How Morning Sex Can Help with Male Fertility

Men may be more likely to get their partners pregnant if it’s the first thing they do that day.

Men may be more fertile early in the day, and morning sex may be the missing piece of the puzzle for some couples trying to get pregnant. While this is only so in a handful of cases, doctors caution, it remains a good reason for future moms and dads to wake up early.

“There could be potential situations where fertility cycles or conception cycles would be more likely occur during sex in the morning, in a very small subset of patients,” Dr. Daniel Kort, an OB/GYN and reproductive endocrinologist at Neway Fertility, told Fatherly.

There are a number of less tangible reasons why morning sex might help some couples conceive. On a basic level, mixing up what time you have sex can increase the novelty and make them more likely to try again and again. It helps that most people are more well-rested in the morning than in the evening. More scientifically speaking, studies suggest most men’s sex hormones are at their highest first thing in the morning, Kort says.

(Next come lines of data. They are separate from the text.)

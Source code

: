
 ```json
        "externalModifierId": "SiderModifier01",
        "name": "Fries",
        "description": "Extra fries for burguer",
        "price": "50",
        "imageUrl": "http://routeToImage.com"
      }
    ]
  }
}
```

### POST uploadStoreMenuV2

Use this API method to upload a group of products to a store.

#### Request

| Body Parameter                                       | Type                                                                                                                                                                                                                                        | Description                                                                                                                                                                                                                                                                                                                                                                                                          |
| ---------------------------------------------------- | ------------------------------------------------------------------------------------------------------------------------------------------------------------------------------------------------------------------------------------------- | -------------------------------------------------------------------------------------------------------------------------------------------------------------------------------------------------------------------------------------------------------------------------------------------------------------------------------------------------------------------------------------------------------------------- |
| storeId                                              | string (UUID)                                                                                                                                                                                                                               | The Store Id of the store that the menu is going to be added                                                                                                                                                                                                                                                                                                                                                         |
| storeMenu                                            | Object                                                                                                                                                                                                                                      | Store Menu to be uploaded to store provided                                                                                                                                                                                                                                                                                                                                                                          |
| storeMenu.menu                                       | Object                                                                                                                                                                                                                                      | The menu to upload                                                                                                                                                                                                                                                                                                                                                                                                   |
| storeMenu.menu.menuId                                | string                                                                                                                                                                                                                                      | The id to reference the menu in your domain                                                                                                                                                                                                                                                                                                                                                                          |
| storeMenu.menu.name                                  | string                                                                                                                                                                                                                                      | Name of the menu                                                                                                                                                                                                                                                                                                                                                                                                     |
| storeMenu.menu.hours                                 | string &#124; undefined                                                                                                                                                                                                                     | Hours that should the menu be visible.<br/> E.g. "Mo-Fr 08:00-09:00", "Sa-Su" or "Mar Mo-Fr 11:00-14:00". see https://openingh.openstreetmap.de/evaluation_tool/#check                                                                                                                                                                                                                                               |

One fascinating advantage of morning sex is that it may help couples get pregnant even when the woman involved has a relatively short ovulation window. Sperm generally fertilizes an egg within 72 hours of sex, taking advantage of a broad ovulation window. But when that window is shorter than 72 hours, trying to conceive in the morning has the chance of catching the tail end of a window that might otherwise close before bedtime.



“In those cases, it could potentially benefit those men having sex in the morning, just from a timing perspective to time it around the time of ovulation,” Kort explains. “Certain women will ovulate closer in the morning and, for them, it might help.”

Still, despite the rise of highly accurate ovulation and sperm viability tests, it is not currently possible for doctors to take a look at a sperm count and a menstrual cycle and declare morning sex the cure to a couple’s infertility. Instead, doctors like Kort are likely to simply recommend that couples vary the time of day that they have sex, as a simple and non-invasive way to increase their odds of catching a smaller ovulation window.

When it comes to this particular “fertility treatment”, couples seldom complain. “You don’t want couples to sort of bow down to the process,” Kort says. “So creating an alternative plan has to potential for some couples to make it more exciting.”